Task: The exercise calls for every entry that follows to be repeated exactly.

Stored data:
******
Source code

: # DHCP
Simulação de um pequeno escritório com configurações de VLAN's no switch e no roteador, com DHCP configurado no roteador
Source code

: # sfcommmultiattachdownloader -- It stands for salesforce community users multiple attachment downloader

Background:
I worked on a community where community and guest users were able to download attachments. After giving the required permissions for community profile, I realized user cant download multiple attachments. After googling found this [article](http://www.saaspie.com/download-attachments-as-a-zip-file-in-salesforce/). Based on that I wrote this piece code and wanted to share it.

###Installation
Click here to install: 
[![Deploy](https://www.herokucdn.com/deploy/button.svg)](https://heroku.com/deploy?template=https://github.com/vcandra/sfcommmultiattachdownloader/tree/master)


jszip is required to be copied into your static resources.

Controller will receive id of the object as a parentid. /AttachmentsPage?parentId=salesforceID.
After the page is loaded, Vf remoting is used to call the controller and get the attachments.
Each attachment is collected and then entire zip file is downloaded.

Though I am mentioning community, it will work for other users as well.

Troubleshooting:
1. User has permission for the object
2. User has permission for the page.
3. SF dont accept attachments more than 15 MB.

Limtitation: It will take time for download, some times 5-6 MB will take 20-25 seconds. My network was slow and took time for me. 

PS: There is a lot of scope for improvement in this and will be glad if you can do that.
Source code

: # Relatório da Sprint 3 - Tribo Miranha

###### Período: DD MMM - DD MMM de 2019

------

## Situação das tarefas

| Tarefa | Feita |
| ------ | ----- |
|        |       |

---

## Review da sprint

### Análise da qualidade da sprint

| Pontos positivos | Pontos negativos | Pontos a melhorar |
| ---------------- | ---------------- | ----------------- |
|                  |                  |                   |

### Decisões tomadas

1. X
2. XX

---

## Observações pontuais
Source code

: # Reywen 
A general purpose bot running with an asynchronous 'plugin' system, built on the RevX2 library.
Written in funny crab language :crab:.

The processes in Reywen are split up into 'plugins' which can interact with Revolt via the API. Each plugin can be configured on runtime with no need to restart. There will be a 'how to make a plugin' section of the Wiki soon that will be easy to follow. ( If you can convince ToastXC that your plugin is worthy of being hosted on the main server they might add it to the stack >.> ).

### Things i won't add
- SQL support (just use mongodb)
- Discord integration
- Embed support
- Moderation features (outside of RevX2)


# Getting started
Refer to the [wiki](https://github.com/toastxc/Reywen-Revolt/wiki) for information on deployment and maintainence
******
Problem solution:
Source code

: # DHCP
Simulação de um pequeno escritório com configurações de VLAN's no switch e no roteador, com DHCP configurado no roteador
Source code

: # sfcommmultiattachdownloader -- It stands for salesforce community users multiple attachment downloader

Background:
I worked on a community where community and guest users were able to download attachments. After giving the required permissions for community profile, I realized user cant download multiple attachments. After googling found this [article](http://www.saaspie.com/download-attachments-as-a-zip-file-in-salesforce/). Based on that I wrote this piece code and wanted to share it.

###Installation
Click here to install: 
[![Deploy](https://www.herokucdn.com/deploy/button.svg)](https://heroku.com/deploy?template=https://github.com/vcandra/sfcommmultiattachdownloader/tree/master)


jszip is required to be copied into your static resources.

Controller will receive id of the object as a parentid. /AttachmentsPage?parentId=salesforceID.
After the page is loaded, Vf remoting is used to call the controller and get the attachments.
Each attachment is collected and then entire zip file is downloaded.

Though I am mentioning community, it will work for other users as well.

Troubleshooting:
1. User has permission for the object
2. User has permission for the page.
3. SF dont accept attachments more than 15 MB.

Limtitation: It will take time for download, some times 5-6 MB will take 20-25 seconds. My network was slow and took time for me. 

PS: There is a lot of scope for improvement in this and will be glad if you can do that.
Source code

: # Relatório da Sprint 3 - Tribo Miranha

###### Período: DD MMM - DD MMM de 2019

------

## Situação das tarefas

| Tarefa | Feita |
| ------ | ----- |
|        |       |

---

## Review da sprint

### Análise da qualidade da sprint

| Pontos positivos | Pontos negativos | Pontos a melhorar |
| ---------------- | ---------------- | ----------------- |
|                  |                  |                   |

### Decisões tomadas

1. X
2. XX

---

## Observações pontuais
Source code

: # Reywen 
A general purpose bot running with an asynchronous 'plugin' system, built on the RevX2 library.
Written in funny crab language :crab:.

The processes in Reywen are split up into 'plugins' which can interact with Revolt via the API. Each plugin can be configured on runtime with no need to restart. There will be a 'how to make a plugin' section of the Wiki soon that will be easy to follow. ( If you can convince ToastXC that your plugin is worthy of being hosted on the main server they might add it to the stack >.> ).

### Things i won't add
- SQL support (just use mongodb)
- Discord integration
- Embed support
- Moderation features (outside of RevX2)


# Getting started
Refer to the [wiki](https://github.com/toastxc/Reywen-Revolt/wiki) for information on deployment and maintainence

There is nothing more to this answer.